Figure 2.

Comparison of phosphonate inhibitor binding mode to cathepsin G and SplA. In all cases the side chain of P1 residue resides in the pronounced S1 specificity pocket. (Left panel) Canonical binding mode of α-aminoalkylphosphonate inhibitors exemplified by the structure of Suc-Val-Pro-Phe^P-(OC₆H₅)₂-bound cathepsin G (PDB ID: 1CGH). The peptidyl part of the inhibitor forms three canonical hydrogen bonds in the nonprimed sites of the protease active site. One of phosphonate oxygens is coordinated in the oxyanion hole. (Middle panel) In case of 41, one of phosphonate oxygens is canonically coordinated in the oxyanion hole but, the peptidyl part does not form any hydrogen bonds with the enzyme being flexible and undefined by electron density beyond P1 subsite. (Right panel) In case of 31 the oxyanion hole is occupied by a water molecule (red sphere) instead of a phosphonate oxygen.
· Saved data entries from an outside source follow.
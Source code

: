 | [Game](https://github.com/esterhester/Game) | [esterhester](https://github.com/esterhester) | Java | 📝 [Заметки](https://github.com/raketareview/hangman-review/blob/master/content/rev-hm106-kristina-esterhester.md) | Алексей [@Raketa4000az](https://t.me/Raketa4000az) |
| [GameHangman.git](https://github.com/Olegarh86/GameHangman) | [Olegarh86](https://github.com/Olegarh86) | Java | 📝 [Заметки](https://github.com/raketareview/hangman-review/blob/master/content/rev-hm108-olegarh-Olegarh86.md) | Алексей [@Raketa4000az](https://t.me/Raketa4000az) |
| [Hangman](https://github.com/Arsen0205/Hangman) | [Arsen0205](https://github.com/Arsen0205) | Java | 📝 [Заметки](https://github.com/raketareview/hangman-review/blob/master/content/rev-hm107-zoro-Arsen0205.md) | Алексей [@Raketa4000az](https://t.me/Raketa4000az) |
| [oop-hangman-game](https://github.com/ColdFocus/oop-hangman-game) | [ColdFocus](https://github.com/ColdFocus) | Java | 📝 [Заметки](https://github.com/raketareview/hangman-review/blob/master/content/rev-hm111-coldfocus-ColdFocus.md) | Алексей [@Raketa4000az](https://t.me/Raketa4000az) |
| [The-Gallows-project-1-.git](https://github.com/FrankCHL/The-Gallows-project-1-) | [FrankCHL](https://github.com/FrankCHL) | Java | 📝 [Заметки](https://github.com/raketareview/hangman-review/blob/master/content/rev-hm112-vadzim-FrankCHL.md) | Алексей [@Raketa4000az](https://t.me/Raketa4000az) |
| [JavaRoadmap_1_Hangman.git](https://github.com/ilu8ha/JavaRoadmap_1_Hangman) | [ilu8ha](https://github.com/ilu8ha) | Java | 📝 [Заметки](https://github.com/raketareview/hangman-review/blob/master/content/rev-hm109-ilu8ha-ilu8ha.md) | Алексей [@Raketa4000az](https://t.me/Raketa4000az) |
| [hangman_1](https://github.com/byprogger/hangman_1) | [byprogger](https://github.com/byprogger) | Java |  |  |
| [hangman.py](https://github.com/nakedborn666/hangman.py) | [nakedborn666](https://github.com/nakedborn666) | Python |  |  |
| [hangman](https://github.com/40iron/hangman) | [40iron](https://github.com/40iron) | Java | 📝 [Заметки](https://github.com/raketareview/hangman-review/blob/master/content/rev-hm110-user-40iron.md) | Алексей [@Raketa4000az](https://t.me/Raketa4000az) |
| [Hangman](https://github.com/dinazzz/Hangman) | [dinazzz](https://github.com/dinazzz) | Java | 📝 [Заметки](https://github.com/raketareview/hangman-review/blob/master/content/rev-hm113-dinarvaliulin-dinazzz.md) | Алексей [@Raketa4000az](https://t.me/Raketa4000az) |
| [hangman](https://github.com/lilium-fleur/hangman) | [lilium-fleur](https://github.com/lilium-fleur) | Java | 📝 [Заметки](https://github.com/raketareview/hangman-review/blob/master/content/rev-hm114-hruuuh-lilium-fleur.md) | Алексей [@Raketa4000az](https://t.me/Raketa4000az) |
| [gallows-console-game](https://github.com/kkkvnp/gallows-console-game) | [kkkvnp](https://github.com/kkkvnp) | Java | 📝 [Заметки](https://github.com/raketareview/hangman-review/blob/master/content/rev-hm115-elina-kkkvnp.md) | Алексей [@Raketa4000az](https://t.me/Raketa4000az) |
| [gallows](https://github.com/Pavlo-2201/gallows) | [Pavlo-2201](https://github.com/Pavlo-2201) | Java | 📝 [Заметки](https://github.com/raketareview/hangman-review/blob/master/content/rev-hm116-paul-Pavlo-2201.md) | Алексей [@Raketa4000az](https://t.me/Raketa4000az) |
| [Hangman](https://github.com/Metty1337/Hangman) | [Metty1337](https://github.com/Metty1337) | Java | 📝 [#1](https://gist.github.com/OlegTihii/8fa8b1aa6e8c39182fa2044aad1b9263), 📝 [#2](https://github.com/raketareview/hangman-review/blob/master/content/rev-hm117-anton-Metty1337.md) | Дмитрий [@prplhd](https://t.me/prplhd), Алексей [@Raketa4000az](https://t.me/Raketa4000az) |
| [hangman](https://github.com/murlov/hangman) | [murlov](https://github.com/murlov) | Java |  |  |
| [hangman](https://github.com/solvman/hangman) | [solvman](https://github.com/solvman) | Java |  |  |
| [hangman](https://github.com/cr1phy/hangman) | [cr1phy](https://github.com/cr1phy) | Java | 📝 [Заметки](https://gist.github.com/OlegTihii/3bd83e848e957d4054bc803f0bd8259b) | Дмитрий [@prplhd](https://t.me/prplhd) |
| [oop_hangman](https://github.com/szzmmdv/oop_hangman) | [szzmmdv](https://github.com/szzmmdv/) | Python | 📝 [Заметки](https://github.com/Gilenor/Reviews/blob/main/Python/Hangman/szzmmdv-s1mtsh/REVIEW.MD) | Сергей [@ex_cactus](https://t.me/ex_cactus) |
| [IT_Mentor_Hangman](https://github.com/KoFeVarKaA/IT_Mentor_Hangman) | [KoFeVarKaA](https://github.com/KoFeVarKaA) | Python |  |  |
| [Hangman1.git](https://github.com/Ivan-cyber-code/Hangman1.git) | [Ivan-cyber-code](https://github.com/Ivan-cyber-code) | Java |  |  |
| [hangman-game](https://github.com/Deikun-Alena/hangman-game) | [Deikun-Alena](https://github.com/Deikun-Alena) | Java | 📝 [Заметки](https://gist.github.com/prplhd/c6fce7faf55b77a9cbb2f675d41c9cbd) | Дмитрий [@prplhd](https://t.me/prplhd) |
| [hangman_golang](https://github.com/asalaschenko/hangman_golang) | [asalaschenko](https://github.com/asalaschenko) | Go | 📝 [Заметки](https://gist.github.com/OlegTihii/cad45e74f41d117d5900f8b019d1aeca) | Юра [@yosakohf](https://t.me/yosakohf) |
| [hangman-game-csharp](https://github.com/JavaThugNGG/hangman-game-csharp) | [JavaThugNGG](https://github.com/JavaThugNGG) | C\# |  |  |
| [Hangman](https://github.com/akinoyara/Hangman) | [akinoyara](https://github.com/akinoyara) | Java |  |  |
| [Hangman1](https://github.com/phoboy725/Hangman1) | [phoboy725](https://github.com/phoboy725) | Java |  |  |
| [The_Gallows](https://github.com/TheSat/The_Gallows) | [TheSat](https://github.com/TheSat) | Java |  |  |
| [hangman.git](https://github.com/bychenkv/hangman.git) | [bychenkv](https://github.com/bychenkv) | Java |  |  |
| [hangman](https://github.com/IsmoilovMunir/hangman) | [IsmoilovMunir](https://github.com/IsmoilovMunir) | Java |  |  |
Furthermore, the peptidyl part forms a noncanonical hydrogen bond within the enzyme nonprimed side. Unlike in the cathepsin complex, both in case of 31 and 41 SplA selects (S)-diastereoisomer (corresponding to the d-amino acids) out of a racemic mixture. An interactive view is available in the electronic version of the article.